**Exercise details:**
Begin at the line containing "[Deployment on Movement" in the entries below and end at the line containing "[arjanjohan](https://x.com/arjanjohan)"; transcribe that range exactly and nothing outside it.

Data provided Block Start

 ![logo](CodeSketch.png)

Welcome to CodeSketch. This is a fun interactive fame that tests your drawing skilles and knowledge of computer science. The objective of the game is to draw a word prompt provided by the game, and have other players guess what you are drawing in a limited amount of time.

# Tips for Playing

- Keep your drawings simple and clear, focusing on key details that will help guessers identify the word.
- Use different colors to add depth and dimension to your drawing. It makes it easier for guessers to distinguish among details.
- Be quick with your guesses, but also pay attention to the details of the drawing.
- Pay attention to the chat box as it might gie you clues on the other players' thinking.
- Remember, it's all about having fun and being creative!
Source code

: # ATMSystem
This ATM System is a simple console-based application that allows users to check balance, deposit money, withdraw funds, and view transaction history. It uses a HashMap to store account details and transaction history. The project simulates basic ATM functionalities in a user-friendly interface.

Data provided Block End
Data provided Block Start

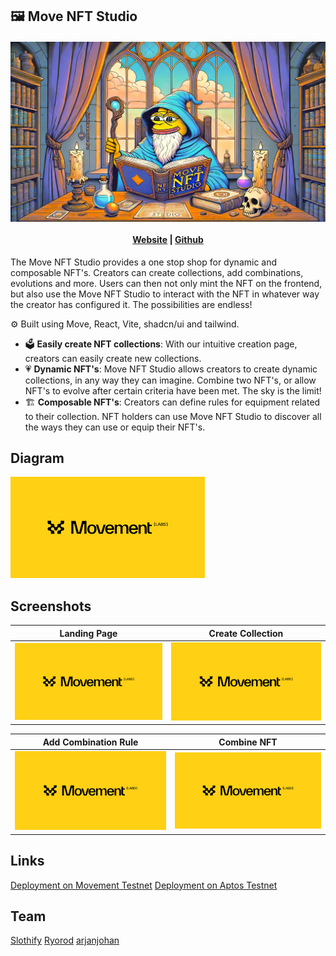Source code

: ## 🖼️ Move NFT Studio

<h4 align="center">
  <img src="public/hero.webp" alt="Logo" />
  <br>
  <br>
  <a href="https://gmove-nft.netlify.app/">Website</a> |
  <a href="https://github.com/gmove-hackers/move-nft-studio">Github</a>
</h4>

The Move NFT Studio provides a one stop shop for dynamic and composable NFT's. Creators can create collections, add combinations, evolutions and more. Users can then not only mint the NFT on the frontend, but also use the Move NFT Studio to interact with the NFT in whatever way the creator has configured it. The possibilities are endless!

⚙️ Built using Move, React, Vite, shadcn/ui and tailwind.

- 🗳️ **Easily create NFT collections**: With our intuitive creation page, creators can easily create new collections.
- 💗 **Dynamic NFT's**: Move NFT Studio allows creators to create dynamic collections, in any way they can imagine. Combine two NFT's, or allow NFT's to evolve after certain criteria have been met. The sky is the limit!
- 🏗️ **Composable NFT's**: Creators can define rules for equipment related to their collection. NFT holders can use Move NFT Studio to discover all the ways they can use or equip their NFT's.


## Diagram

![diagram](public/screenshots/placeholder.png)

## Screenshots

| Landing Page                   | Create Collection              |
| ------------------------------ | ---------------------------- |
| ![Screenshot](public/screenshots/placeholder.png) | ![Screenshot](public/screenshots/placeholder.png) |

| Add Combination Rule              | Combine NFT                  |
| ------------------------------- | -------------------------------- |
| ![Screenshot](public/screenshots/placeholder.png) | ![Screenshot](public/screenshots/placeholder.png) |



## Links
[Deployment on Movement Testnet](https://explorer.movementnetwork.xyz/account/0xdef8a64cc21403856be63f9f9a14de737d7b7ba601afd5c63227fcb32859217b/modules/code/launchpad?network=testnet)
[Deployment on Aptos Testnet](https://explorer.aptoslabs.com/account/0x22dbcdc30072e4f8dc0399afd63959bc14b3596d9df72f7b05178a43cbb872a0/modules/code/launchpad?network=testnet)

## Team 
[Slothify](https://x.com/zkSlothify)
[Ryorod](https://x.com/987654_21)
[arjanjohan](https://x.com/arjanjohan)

Data provided Block End

**Your solution:**
[Deployment on Movement Testnet](https://explorer.movementnetwork.xyz/account/0xdef8a64cc21403856be63f9f9a14de737d7b7ba601afd5c63227fcb32859217b/modules/code/launchpad?network=testnet)
[Deployment on Aptos Testnet](https://explorer.aptoslabs.com/account/0x22dbcdc30072e4f8dc0399afd63959bc14b3596d9df72f7b05178a43cbb872a0/modules/code/launchpad?network=testnet)

## Team 
[Slothify](https://x.com/zkSlothify)
[Ryorod](https://x.com/987654_21)
[arjanjohan](https://x.com/arjanjohan)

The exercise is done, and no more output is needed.